Why is a case of French red heading to the ISS?
11 November 2019

Interview with 

Claire Bryant, University of Cambridge


From dinner to drinks now, and the announcement that wine buffs are sending a dozen bottles - not of "rie-slinghot", or even "star-donnay" - but Bordeaux into space! Regrettably for them, the astronauts won’t be allowed to drink it! To find out why on Earth, or more accurately not on Earth, you’d want to do that, Chris Smith spoke with scientist and wine expert Clare Bryant...

Clare - So, the space agency NASA are actually sending the wine into space! There's a guy from the Bordeaux region who has a close association with them so they've decided to send a case of Bordeaux into space.

Chris - Why?

Clare - That's a very good question and I'm not sure I have an answer to it. The spiel they're giving us is that it's an experiment, where they're retaining one case of the Bordeaux in Bordeaux, in a perfectly temperature controlled cellar and they're sending the other case into space to be kept for a year on the space station.

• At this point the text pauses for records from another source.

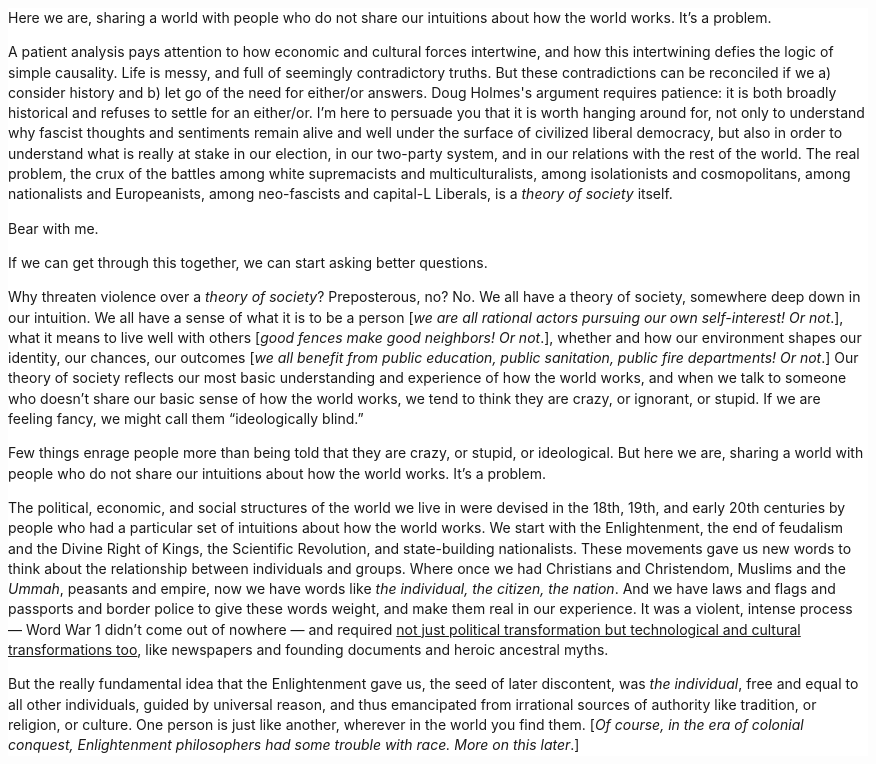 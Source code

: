 <p class="pull-quote">Here we are, sharing a world with people who do not share our intuitions about how the world works. It’s a problem.</p>

A patient analysis pays attention to how economic and cultural forces intertwine, and how this intertwining defies the logic of simple causality. Life is messy, and full of seemingly contradictory truths. But these contradictions can be reconciled if we a) consider history and b) let go of the need for either/or answers. Doug Holmes's argument requires patience: it is both broadly historical and refuses to settle for an either/or. I’m here to persuade you that it is worth hanging around for, not only to understand why fascist thoughts and sentiments remain alive and well under the surface of civilized liberal democracy, but also in order to understand what is really at stake in our election, in our two-party system, and in our relations with the rest of the world. The real problem, the crux of the battles among white supremacists and multiculturalists, among isolationists and cosmopolitans, among nationalists and Europeanists, among neo-fascists and capital-L Liberals, is a *theory of society* itself. 

Bear with me. 

If we can get through this together, we can start asking better questions.

<div class="break"></div>

Why threaten violence over a *theory of society*? Preposterous, no? No. We all have a theory of society, somewhere deep down in our intuition. We all have a sense of what it is to be a person [*we are all rational actors pursuing our own self-interest! Or not*.], what it means to live well with others [*good fences make good neighbors! Or not*.], whether and how our environment shapes our identity, our chances, our outcomes [*we all benefit from public education, public sanitation, public fire departments! Or not*.] Our theory of society reflects our most basic understanding and experience of how the world works, and when we talk to someone who doesn’t share our basic sense of how the world works, we tend to think they are crazy, or ignorant, or stupid. If we are feeling fancy, we might call them “ideologically blind.”

Few things enrage people more than being told that they are crazy, or stupid, or ideological. But here we are, sharing a world with people who do not share our intuitions about how the world works. It’s a problem.

The political, economic, and social structures of the world we live in were devised in the 18th, 19th, and early 20th centuries by people who had a particular set of intuitions about how the world works. We start with the Enlightenment, the end of feudalism and the Divine Right of Kings, the Scientific Revolution, and state-building nationalists. These movements gave us new words to think about the relationship between individuals and groups. Where once we had Christians and Christendom, Muslims and the *Ummah*, peasants and empire, now we have words like *the individual, the citizen, the nation*. And we have laws and flags and passports and border police to give these words weight, and make them real in our experience. It was a violent, intense process — Word War 1 didn’t come out of nowhere — and required [not just political transformation but technological and cultural transformations too](https://www.versobooks.com/books/60-imagined-communities), like newspapers and founding documents and heroic ancestral myths. 

But the really fundamental idea that the Enlightenment gave us, the seed of later discontent, was *the individual*, free and equal to all other individuals, guided by universal reason, and thus emancipated from irrational sources of authority like tradition, or religion, or culture. One person is just like another, wherever in the world you find them. [*Of course, in the era of colonial conquest, Enlightenment philosophers had some trouble with race. More on this later*.]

Chris - As a case control study?

Clare - A case control study, where we stored it at 18 degrees in space then they'll bring it back and presumably analyse it.

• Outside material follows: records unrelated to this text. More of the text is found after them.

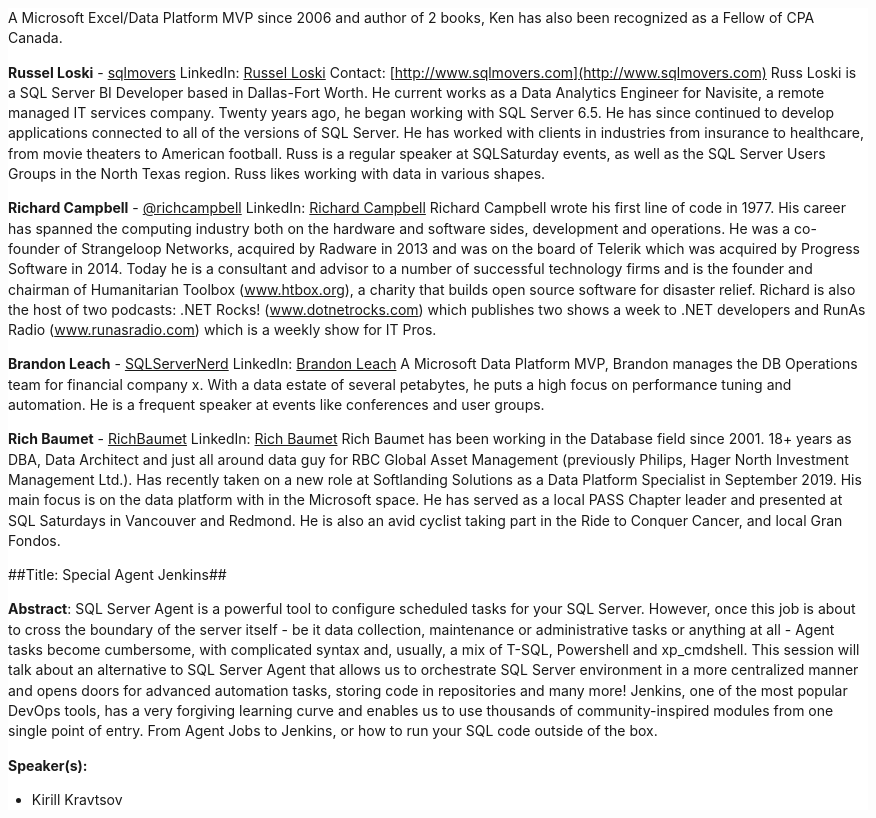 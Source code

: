 A Microsoft Excel/Data Platform MVP since 2006 and author of 2 books, Ken has also been recognized as a Fellow of CPA Canada.
 
**Russel Loski**  - [sqlmovers](https://www.twitter.com/sqlmovers)
LinkedIn: [Russel Loski](http://www.linkedin.com/in/russloski)
Contact: [http://www.sqlmovers.com](http://www.sqlmovers.com)
Russ Loski is a SQL Server BI Developer based in Dallas-Fort Worth.  He current works as a Data Analytics Engineer for Navisite, a remote managed IT services company.   Twenty years ago, he began working with SQL Server 6.5. He has since continued to develop applications connected to all of the versions of SQL Server. He has worked with clients in industries from insurance to healthcare, from movie theaters to American football.  Russ is a regular speaker at SQLSaturday events, as well as the SQL Server Users Groups in the North Texas region. Russ likes working with data in various shapes.
 
**Richard Campbell**  - [@richcampbell](https://www.twitter.com/@richcampbell)
LinkedIn: [Richard Campbell](http://www.linkedin.com/in/richjcampbell)
Richard Campbell wrote his first line of code in 1977. His career has spanned the computing industry both on the hardware and software sides, development and operations. He was a co-founder of Strangeloop Networks, acquired by Radware in 2013 and was on the board of Telerik which was acquired by Progress Software in 2014. Today he is a consultant and advisor to a number of successful technology firms and is the founder and chairman of Humanitarian Toolbox (www.htbox.org), a charity that builds open source software for disaster relief. Richard is also the host of two podcasts: .NET Rocks! (www.dotnetrocks.com) which publishes two shows a week to .NET developers and RunAs Radio (www.runasradio.com) which is a weekly show for IT Pros.
 
**Brandon Leach**  - [SQLServerNerd](https://www.twitter.com/SQLServerNerd)
LinkedIn: [Brandon Leach](https://www.linkedin.com/in/sqlservernerd)
A Microsoft Data Platform MVP, Brandon manages the DB Operations team for financial company x. With a data estate of several petabytes, he puts a high focus on performance tuning and automation. He is a frequent speaker at events like conferences and user groups.
 
**Rich Baumet**  - [RichBaumet](https://www.twitter.com/RichBaumet)
LinkedIn: [Rich Baumet](https://www.linkedin.com/in/richard-baumet)
Rich Baumet has been working in the Database field since 2001.  18+ years as DBA, Data  Architect and just all around data guy for RBC Global Asset Management (previously Philips, Hager  North Investment Management Ltd.).  Has recently taken on a new role at Softlanding Solutions as a Data Platform Specialist in September 2019.   His main focus is on the data platform with in the Microsoft space. He has served as a local PASS Chapter leader and presented at SQL Saturdays in Vancouver and Redmond.  He is also an avid cyclist taking part in the Ride to Conquer Cancer, and local Gran Fondos.
 
 
 
 
##Title: Special Agent Jenkins##
 
**Abstract**:
SQL Server Agent is a powerful tool to configure scheduled tasks for your SQL Server. However, once this job is about to cross the boundary of the server itself - be it data collection, maintenance or administrative tasks or anything at all - Agent tasks become cumbersome, with complicated syntax and, usually, a mix of T-SQL, Powershell and xp_cmdshell.
This session will talk about an alternative to SQL Server Agent that allows us to orchestrate SQL Server environment in a more centralized manner and opens doors for advanced automation tasks, storing code in repositories and many more! Jenkins, one of the most popular DevOps tools, has a very forgiving learning curve and enables us to use thousands of community-inspired modules from one single point of entry. From Agent Jobs to Jenkins, or how to run your SQL code outside of the box.
 
**Speaker(s):**
- Kirill Kravtsov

Chris - What might happen?

Clare - This is all based around the ability to age wine. So wine ageing is a really interesting concept. Where a very good quality wine and it's only really good quality wines that will age well, will change in texture, taste, aromas and these factors happen over time. So, a long maturation of wine will eventually end up w ith a complex interesting product. So taking into space because you're changing the environment, potentially could I guess, age wine faster because everybody would love to know way of speeding up the wine aging process. You can sell a mature wine faster, because one of the things that costs money with wine that age is actually having to store it until it's ready to drink.

Chris - One aspect of this is that the wine ends up on the shelf it's it's laid down to bottle age. Could there be some impact therefore of not ending up with? There must be a gradient in the wine, where some of the heavier molecules will end up at the bottom, some of the sediment will end up on the bottom, people say it's a mark of a good wine if you get that nice sediment falling in the bottom of the wine. So it sounds like it's just gratuitous marketing doesn't it, but do you think there could be some sensible aspect to this? They might see some interesting chemistry?

Clare - Yeah, I mean that the sediment that you get is due to the tannins. So part of the aging process with tannins is that eventually they go from being long chains, to sort of aggregates of short change and they then form sort of sediment and then the sediment drops out in the wine. But I think with we're sending a case for a year in space, the kind of other factors that alter the way a wine age as well as temperature, is vibration, there's clearly going to be a vibrational process taking the case in space but also radiation. So, one of the things you do when you store wines, you store in the dark because the UV light generates free radicals and that causes problems. So I presume you're thinking about the effects potentially of gravity or microgravity, different space radiation and what that might actually do to the way in which the wine ages.

Chris - There have been booze cruises into space before - haven't there? This isn't the first in that respect?

Clare - No it's not. The Russians when they went up to the 'Mir' space station, I believe it's called, used to smuggle vodka with them they'd actually lose weight and tuck the vodka in their suits and then take it with them when they went into space.

Chris - And the moon landings? They had a tipple as well?

Clare - The moon landings took the communion wine onto the moon with them and they poured it into the glass and it kind of climbed its way out of the glass!

Chris - So would you indulge? Would you worried at all by radiation - irradiated wine?

Clare - Well interestingly there's there was a really interesting presentation done by somebody at the Royal Society chemistry. They actually talked about the effects of radiation, and what it does to wine aging. The problem is that actually instead of not actually improving the wine, it can actually make it worse because it can generate a bunch of volatile sulphurs - and that gives it a nasty smell. So I'm not so sure that this is such a good idea!